> _Exercise directions_
Would you go through the records below and copy each line with the string "formula"?

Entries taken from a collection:
↓↓↓

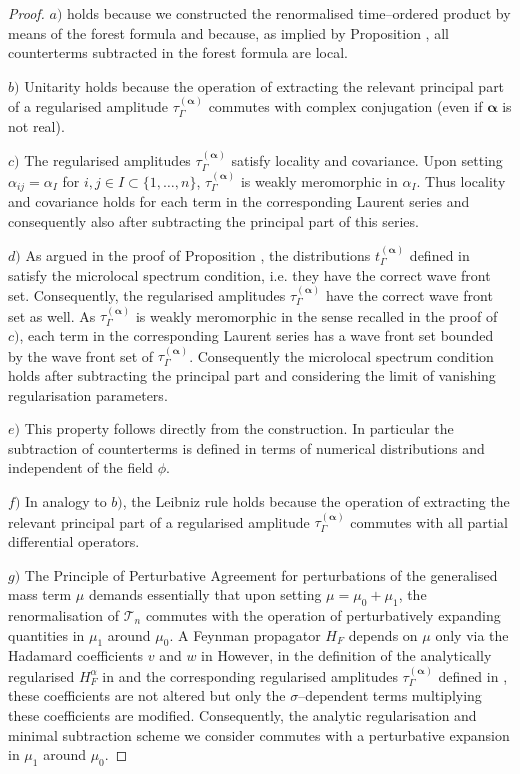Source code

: \documentclass[10pt]{book}
\theoremstyle{break}
\newtheorem{proof}{Proof}
\begin{document}
\begin{proof}
$a)$ holds because we constructed the renormalised time--ordered product by means of the forest formula %
and because, as implied by Proposition %
, all counterterms subtracted in the forest formula are local.

$b)$ Unitarity holds because the operation of extracting the relevant principal part of a regularised amplitude $\tau^{(\boldsymbol{\alpha})}_\Gamma$ commutes with complex conjugation (even if $\boldsymbol{\alpha}$ is not real).

$c)$ The regularised amplitudes $\tau^{(\boldsymbol{\alpha})}_\Gamma$ satisfy locality and covariance. Upon setting $\alpha_{ij}=\alpha_I$ for $i,j\in I\subset \{1,\dots,n\}$, $\tau^{(\boldsymbol{\alpha})}_\Gamma$ is weakly meromorphic in $\alpha_I$. Thus locality and covariance holds for each term in the corresponding Laurent series and consequently also after subtracting the principal part of this series.

$d)$ As argued in the proof of Proposition%
, the distributions $t^{(\boldsymbol{\alpha})}_\Gamma$ defined in %
satisfy the microlocal spectrum condition, i.e. they have the correct wave front set. Consequently, the regularised amplitudes $\tau^{(\boldsymbol{\alpha})}_\Gamma$ have the correct wave front set as well. As $\tau^{(\boldsymbol{\alpha})}_\Gamma$ is weakly meromorphic in the sense recalled in the proof of $c)$, each term in the corresponding Laurent series has a wave front set bounded by the wave front set of $\tau^{(\boldsymbol{\alpha})}_\Gamma$. Consequently the microlocal spectrum condition holds after subtracting the principal part and considering the limit of vanishing regularisation parameters.

$e)$ This property follows directly from the construction. In particular the subtraction of counterterms is defined in terms of numerical distributions and independent of the field $\phi$.

$f)$ In analogy to $b)$, the Leibniz rule holds because the operation of extracting the relevant principal part of a regularised amplitude $\tau^{(\boldsymbol{\alpha})}_\Gamma$ commutes with all partial differential operators.

$g)$ The Principle of Perturbative Agreement for perturbations of the generalised mass term $\mu$ demands essentially that upon setting $\mu=\mu_0 + \mu_1$, the renormalisation of $\mathcal{T}_n$ commutes with the operation of perturbatively expanding quantities in $\mu_1$ around $\mu_0$. A Feynman propagator $H_F$ depends on $\mu$ only via the Hadamard coefficients $v$ and $w$ in %
However, in the definition of the analytically regularised $H^{\alpha}_F$ in %
and the corresponding regularised amplitudes $\tau^{(\boldsymbol{\alpha})}_\Gamma$ defined in %
, these coefficients are not altered but only the $\sigma$--dependent terms multiplying these coefficients are modified. Consequently, the analytic regularisation and minimal subtraction scheme we consider commutes with a perturbative expansion in $\mu_1$ around $\mu_0$.


\end{proof}
\end{document}
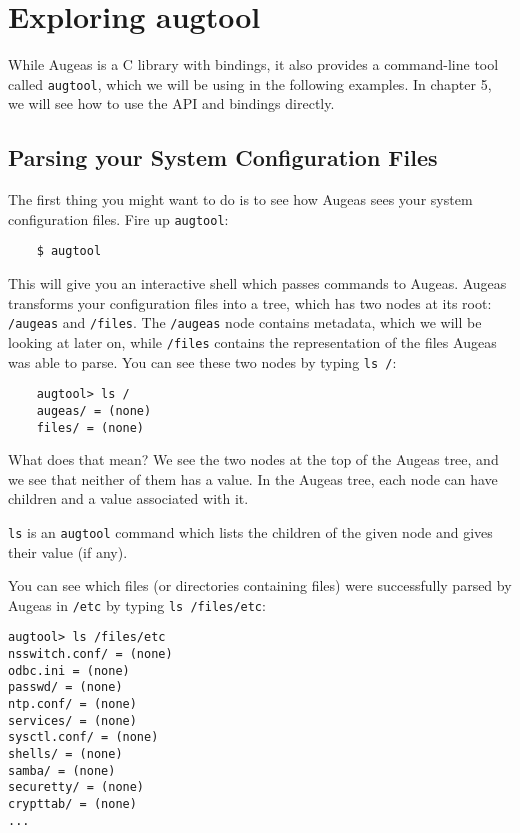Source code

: \chapter{Exploring augtool}


While Augeas is a C library with bindings, it also provides a command-line tool called \verb!augtool!, which we will be using in the following examples. In chapter 5, we will see how to use the API and bindings directly.


\section{Parsing your System Configuration Files}

The first thing you might want to do is to see how Augeas sees your system configuration files. Fire up \verb!augtool!:

\begin{verbatim}
    $ augtool
\end{verbatim}


This will give you an interactive shell which passes commands to Augeas. Augeas transforms your configuration files into a tree, which has two nodes at its root: \verb!/augeas! and \verb!/files!. The \verb!/augeas! node contains metadata, which we will be looking at later on, while \verb!/files! contains the representation of the files Augeas was able to parse. You can see these two nodes by typing \verb!ls /!:

\begin{verbatim}
    augtool> ls /
    augeas/ = (none)
    files/ = (none)
\end{verbatim}

What does that mean? We see the two nodes at the top of the Augeas tree, and we see that neither of them has a value. In the Augeas tree, each node can have children and a value associated with it.

\verb!ls! is an \verb!augtool! command which lists the children of the given node and gives their value (if any).

You can see which files (or directories containing files) were successfully parsed by Augeas in \verb!/etc! by typing \verb!ls /files/etc!:

\begin{verbatim}
augtool> ls /files/etc
nsswitch.conf/ = (none)
odbc.ini = (none)
passwd/ = (none)
ntp.conf/ = (none)
services/ = (none)
sysctl.conf/ = (none)
shells/ = (none)
samba/ = (none)
securetty/ = (none)
crypttab/ = (none)
...
\end{verbatim}


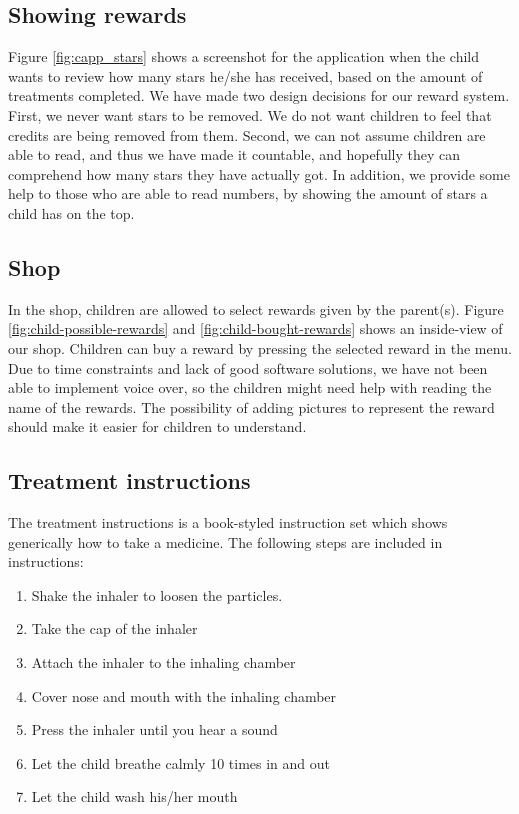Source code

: \subsection{Showing rewards}
\label{sec:description-show-rewards}
Figure \ref{fig:capp_stars} shows a screenshot for the application when the child wants to review how many stars he/she has received, based on the amount of treatments completed. We have made two design decisions for our reward system. First, we never want stars to be removed. We do not want children to feel that credits are being removed from them. Second, we can not assume children are able to read, and thus we have made it countable, and hopefully they can comprehend how many stars they have actually got. In addition, we provide some help to those who are able to read numbers, by showing the amount of stars a child has on the top.      

\subsection{Shop}
\label{sec:description-shop}
In the shop, children are allowed to select rewards given by the parent(s). Figure \ref{fig:child-possible-rewards} and \ref{fig:child-bought-rewards} shows an inside-view of our shop. Children can buy a reward by pressing the selected reward in the menu. Due to time constraints and lack of good software solutions, we have not been able to implement voice over, so the children might need help with reading the name of the rewards. The possibility of adding pictures to represent the reward should make it easier for children to understand. 



\subsection{Treatment instructions}
\label{sec:description-instructions}
The treatment instructions is a book-styled instruction set which shows generically how to take a medicine. 
The following steps are included in instructions: 
\begin{enumerate}
  \item Shake the inhaler to loosen the particles. 
  \item Take the cap of the inhaler
  \item Attach the inhaler to the inhaling chamber
  \item Cover nose and mouth with the inhaling chamber
  \item Press the inhaler until you hear a sound
  \item Let the child breathe calmly 10 times in and out
  \item Let the child wash his/her mouth
\end{enumerate}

↑↑↑

> _Your response_
$a)$ holds because we constructed the renormalised time--ordered product by means of the forest formula %
, all counterterms subtracted in the forest formula are local.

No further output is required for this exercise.